It leverages cross-mode distillation with a consistency loss to enhance visual fidelity and ensure semantic coherence while drastically reducing inference time.
Robust performance is achieved through out-of-distribution co-training on diverse datasets, supporting both text-to-3D and image-to-3D scene generation applications.

FlashWorld: High-Quality 3D Scene Generation within Seconds

FlashWorld introduces a unified, efficient framework for high-fidelity 3D scene generation from a single image or text prompt, achieving significant improvements in both visual quality and inference speed over prior methods. The approach departs from the conventional multi-view-oriented (MV-oriented) paradigm by directly generating 3D Gaussian representations, and further bridges the quality gap between MV- and 3D-oriented pipelines through a novel dual-mode pre-training and cross-mode distillation strategy.

Figure 1: FlashWorld enables fast and high-quality 3D scene generation across diverse scenes.

Background and Motivation

3D scene generation is a central problem for applications in gaming, robotics, and immersive environments.
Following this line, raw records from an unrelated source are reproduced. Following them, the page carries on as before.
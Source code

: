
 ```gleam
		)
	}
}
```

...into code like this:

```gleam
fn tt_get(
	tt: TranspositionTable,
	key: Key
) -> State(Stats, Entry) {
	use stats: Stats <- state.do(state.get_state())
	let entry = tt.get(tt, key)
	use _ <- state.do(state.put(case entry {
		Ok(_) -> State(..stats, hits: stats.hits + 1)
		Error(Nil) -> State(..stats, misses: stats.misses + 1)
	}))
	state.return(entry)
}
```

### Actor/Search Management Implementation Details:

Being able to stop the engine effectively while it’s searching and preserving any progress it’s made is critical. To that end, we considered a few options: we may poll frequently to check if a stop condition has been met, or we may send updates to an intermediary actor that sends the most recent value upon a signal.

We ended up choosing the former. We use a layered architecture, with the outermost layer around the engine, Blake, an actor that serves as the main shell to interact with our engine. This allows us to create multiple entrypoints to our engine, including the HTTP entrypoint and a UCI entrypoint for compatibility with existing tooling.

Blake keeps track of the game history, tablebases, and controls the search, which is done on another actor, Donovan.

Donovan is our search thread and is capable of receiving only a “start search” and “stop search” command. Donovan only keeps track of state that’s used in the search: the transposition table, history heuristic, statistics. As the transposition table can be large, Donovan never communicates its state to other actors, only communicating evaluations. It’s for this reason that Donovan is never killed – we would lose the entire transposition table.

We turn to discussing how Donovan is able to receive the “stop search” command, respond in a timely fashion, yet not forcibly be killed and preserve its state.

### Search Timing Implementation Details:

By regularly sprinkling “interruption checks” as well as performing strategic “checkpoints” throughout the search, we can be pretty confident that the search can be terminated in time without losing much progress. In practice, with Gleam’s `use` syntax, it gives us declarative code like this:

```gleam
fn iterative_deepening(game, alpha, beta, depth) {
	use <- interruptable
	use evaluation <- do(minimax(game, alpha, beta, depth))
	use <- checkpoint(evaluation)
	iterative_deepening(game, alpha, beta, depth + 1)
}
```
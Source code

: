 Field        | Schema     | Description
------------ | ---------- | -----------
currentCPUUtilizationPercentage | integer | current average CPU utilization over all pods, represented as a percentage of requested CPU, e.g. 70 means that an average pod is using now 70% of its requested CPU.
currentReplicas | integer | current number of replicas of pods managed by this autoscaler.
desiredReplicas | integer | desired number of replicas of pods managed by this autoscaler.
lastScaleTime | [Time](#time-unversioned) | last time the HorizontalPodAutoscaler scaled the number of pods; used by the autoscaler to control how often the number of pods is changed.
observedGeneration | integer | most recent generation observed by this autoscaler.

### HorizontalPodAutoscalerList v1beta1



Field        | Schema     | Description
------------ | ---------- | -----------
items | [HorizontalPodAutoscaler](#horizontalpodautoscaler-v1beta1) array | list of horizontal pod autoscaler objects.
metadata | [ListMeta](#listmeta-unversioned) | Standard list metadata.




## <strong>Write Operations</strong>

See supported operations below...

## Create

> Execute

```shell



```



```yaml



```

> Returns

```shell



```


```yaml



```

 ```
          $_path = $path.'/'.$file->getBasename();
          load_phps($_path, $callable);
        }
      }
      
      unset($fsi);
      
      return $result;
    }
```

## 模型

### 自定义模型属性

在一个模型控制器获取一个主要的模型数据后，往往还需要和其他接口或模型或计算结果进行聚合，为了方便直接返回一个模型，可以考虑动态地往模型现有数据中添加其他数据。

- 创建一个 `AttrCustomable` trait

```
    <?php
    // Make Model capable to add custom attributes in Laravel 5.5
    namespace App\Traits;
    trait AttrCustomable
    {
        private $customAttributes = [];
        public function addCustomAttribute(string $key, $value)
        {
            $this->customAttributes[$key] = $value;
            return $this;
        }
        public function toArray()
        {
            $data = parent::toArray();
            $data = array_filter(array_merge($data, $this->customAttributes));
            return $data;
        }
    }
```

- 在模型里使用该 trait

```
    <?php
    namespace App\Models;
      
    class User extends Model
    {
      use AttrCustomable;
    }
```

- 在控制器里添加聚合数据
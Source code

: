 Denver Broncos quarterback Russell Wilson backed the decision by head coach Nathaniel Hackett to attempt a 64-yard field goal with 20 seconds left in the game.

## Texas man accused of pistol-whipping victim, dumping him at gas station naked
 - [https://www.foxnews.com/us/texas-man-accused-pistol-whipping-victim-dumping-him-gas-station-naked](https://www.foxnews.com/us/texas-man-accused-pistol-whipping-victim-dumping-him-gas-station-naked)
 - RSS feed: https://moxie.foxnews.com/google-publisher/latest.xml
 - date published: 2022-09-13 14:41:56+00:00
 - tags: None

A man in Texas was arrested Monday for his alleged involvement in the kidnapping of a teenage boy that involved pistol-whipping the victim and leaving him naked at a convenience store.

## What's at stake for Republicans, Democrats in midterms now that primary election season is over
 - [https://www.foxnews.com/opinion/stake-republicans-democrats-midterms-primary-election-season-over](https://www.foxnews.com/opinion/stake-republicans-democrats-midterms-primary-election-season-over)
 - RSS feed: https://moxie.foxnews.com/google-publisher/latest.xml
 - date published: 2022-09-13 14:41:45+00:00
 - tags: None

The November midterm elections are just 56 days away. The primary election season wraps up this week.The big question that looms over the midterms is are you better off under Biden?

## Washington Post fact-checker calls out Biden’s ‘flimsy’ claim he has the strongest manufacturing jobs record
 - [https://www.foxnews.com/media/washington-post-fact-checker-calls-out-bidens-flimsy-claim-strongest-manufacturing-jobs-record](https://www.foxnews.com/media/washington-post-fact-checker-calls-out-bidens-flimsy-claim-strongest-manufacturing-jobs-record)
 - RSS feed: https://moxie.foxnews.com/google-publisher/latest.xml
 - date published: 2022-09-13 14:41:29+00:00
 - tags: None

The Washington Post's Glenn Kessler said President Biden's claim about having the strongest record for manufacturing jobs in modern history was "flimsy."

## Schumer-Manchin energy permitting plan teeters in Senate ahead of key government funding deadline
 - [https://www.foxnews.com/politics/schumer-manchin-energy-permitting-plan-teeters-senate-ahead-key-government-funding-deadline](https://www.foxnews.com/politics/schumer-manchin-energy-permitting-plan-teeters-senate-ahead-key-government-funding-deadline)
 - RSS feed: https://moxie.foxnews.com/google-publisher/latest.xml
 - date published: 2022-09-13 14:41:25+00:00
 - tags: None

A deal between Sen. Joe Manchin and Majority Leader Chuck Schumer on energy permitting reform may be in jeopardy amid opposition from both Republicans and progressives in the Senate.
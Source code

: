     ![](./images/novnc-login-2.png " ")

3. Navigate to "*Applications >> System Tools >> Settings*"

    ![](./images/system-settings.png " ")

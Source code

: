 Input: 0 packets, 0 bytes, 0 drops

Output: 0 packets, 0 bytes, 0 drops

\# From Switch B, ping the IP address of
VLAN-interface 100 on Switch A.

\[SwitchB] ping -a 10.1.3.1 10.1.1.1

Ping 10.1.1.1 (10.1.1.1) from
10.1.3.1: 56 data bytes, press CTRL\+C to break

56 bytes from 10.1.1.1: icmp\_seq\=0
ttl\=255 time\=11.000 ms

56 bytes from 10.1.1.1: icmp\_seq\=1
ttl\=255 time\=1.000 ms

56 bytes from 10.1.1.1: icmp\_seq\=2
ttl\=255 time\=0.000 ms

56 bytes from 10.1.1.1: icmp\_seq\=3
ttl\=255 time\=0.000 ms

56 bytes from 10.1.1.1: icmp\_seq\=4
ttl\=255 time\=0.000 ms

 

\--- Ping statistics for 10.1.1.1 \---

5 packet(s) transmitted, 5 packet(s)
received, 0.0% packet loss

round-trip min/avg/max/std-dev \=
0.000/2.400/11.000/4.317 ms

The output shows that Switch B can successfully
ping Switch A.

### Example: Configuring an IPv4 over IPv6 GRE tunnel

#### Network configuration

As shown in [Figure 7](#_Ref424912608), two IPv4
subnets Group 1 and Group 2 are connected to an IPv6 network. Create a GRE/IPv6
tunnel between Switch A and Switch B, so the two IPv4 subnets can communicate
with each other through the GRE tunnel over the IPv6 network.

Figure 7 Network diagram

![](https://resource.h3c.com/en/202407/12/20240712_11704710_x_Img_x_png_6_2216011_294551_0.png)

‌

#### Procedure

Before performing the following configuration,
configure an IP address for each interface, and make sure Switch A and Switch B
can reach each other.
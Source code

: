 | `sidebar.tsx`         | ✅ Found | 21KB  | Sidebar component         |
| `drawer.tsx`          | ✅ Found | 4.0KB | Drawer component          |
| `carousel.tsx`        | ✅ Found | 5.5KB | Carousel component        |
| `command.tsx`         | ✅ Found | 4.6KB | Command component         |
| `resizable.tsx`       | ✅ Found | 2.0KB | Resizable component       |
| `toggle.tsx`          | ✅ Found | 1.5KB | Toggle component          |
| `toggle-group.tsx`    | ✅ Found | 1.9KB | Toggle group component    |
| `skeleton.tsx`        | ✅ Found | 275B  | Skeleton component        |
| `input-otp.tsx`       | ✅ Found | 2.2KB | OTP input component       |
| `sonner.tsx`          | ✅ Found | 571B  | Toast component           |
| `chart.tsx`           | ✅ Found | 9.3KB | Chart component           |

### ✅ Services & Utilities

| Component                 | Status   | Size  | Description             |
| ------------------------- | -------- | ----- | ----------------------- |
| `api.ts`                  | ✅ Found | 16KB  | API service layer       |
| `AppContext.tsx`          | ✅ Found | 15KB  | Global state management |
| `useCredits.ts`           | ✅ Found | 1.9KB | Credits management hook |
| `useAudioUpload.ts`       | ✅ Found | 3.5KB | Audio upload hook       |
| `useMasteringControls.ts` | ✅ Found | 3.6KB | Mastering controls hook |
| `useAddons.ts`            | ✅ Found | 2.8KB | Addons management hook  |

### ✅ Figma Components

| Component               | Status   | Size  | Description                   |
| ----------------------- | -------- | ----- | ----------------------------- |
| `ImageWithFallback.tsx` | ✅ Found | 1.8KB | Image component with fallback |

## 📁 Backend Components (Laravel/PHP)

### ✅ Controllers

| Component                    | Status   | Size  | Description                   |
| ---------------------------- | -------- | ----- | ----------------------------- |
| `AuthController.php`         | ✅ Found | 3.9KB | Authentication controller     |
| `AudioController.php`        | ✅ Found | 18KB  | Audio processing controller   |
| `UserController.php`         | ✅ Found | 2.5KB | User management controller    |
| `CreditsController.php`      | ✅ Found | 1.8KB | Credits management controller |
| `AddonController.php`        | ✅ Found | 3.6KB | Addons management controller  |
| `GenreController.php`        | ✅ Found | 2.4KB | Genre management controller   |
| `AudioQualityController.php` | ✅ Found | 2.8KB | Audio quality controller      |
Traditional pipelines either assemble pre-existing 3D assets or reconstruct scenes from multi-view images, but these approaches often lack semantic coherence and multi-view consistency. The dominant MV-oriented paradigm employs a two-stage process: a diffusion model generates multi-view images, followed by 3D reconstruction. However, this leads to geometric and semantic inconsistencies and high computational overhead, with generation times ranging from several minutes to hours.

Recent 3D-oriented methods, which combine differentiable rendering with diffusion models, offer direct 3D scene generation but typically suffer from visual artifacts and require additional refinement, further impacting efficiency. Existing distillation techniques for diffusion models, such as consistency model distillation and distribution matching distillation (DMD), can accelerate inference but tend to amplify the limitations of their respective paradigms.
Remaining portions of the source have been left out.